■ Required work ■
Using the data beneath this instruction, retype only the lines from the one that contains "### createAsset" down to the one that contains "AgentBridge offers two", both included, exactly as they appear.

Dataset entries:
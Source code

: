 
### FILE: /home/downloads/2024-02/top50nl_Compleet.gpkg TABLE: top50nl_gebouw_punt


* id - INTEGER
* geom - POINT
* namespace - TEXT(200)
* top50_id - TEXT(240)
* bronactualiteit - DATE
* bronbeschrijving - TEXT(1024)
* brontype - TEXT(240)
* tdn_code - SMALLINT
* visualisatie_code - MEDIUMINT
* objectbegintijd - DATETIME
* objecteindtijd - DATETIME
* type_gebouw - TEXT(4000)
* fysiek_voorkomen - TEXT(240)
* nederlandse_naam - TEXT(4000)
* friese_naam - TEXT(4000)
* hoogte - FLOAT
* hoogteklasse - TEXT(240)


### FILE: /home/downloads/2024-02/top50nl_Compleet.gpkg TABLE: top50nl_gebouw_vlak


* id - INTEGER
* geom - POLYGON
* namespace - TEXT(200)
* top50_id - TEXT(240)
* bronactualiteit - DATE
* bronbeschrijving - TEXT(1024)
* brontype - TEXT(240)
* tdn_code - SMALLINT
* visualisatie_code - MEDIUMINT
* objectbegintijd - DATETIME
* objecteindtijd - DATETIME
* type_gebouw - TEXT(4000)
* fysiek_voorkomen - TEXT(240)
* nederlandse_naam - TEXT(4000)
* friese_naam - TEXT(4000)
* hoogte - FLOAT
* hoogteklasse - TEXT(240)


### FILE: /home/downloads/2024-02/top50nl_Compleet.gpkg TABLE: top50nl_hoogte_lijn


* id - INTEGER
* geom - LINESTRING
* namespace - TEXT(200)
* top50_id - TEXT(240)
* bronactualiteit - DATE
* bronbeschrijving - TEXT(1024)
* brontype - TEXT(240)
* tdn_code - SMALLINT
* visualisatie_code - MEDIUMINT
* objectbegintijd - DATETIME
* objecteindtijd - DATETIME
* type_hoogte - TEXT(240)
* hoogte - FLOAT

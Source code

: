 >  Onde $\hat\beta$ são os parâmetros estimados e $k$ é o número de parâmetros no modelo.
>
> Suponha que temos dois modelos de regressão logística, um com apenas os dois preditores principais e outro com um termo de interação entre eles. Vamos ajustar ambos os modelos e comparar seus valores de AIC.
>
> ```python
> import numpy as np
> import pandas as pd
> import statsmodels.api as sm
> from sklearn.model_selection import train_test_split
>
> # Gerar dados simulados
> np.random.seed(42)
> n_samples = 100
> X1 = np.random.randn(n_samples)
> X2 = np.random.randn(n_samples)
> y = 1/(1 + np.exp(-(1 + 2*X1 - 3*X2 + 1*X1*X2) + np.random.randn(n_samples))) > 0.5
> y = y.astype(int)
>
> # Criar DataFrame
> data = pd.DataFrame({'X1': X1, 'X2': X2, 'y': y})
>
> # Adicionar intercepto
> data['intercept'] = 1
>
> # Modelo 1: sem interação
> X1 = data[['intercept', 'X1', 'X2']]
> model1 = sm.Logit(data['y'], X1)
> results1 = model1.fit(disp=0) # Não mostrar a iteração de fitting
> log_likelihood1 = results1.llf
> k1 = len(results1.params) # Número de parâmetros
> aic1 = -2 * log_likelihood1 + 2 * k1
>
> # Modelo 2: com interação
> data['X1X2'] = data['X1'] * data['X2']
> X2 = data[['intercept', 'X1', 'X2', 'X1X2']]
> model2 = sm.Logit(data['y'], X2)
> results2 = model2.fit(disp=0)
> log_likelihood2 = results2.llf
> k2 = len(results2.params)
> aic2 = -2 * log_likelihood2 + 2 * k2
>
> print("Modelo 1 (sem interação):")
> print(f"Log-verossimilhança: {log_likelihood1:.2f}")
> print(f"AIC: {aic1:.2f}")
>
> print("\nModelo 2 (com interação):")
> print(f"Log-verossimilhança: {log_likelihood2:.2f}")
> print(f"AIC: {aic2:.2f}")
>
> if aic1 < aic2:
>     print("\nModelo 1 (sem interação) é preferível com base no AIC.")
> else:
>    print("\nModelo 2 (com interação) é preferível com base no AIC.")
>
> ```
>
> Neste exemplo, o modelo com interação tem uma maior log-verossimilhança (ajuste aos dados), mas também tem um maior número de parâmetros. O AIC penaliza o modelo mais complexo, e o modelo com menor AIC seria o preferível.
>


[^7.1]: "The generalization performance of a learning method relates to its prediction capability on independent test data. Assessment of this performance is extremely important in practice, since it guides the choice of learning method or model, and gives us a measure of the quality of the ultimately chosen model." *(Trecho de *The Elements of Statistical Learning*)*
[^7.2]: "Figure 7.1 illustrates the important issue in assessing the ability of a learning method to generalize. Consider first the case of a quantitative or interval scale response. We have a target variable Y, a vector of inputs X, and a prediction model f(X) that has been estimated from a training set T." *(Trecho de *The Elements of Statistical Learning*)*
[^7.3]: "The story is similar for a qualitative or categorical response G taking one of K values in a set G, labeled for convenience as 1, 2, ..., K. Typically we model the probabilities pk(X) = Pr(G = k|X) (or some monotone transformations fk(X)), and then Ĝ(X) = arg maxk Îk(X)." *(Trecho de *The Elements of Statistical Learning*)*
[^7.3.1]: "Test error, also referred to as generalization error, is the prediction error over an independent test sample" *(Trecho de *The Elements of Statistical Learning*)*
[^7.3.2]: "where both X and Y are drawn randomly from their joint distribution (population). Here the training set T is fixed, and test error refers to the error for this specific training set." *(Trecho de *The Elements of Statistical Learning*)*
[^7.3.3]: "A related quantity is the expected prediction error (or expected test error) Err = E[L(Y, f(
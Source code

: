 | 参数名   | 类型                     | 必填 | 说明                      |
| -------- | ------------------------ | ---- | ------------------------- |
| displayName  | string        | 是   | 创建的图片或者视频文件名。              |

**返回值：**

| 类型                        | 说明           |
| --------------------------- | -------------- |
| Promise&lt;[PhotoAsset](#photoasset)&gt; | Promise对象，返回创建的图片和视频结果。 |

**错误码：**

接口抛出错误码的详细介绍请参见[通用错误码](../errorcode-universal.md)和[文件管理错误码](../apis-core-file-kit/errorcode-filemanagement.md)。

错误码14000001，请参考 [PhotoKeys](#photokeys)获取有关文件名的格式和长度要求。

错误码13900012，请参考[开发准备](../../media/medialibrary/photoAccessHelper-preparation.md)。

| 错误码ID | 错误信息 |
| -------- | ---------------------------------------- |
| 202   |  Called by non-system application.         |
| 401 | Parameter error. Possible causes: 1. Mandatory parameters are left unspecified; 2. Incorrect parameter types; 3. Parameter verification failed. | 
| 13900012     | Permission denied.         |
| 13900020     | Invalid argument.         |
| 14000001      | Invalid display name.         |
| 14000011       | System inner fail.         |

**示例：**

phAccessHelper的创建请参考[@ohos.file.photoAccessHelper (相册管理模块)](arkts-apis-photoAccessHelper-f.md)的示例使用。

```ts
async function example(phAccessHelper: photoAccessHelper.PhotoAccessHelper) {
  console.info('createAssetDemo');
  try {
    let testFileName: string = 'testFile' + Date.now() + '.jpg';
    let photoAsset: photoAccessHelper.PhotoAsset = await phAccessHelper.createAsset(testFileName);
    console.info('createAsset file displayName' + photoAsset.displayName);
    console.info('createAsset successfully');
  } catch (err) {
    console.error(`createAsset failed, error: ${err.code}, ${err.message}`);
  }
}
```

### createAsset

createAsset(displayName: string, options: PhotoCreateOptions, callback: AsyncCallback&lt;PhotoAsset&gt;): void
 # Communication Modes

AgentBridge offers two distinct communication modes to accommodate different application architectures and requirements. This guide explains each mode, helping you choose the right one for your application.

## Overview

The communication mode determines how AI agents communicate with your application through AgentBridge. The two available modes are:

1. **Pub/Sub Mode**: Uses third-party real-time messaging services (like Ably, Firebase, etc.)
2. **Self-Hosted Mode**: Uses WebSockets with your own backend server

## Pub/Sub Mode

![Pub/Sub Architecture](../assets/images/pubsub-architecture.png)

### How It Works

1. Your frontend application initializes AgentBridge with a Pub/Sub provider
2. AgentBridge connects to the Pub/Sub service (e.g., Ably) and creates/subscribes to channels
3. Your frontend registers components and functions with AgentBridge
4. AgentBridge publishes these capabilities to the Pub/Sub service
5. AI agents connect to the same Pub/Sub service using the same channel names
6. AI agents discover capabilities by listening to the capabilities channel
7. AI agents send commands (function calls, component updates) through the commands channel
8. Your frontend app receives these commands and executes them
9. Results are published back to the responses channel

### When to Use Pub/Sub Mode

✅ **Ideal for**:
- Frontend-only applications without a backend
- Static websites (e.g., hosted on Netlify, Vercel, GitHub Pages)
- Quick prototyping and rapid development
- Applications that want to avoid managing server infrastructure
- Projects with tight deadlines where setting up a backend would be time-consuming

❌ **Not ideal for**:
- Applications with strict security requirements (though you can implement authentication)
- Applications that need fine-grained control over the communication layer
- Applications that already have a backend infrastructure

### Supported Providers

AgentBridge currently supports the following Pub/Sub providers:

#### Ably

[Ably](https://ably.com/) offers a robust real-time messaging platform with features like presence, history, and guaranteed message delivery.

■ Completed task ■
### createAsset

createAsset(displayName: string, options: PhotoCreateOptions, callback: AsyncCallback&lt;PhotoAsset&gt;): void
 # Communication Modes

AgentBridge offers two distinct communication modes to accommodate different application architectures and requirements. This guide explains each mode, helping you choose the right one for your application.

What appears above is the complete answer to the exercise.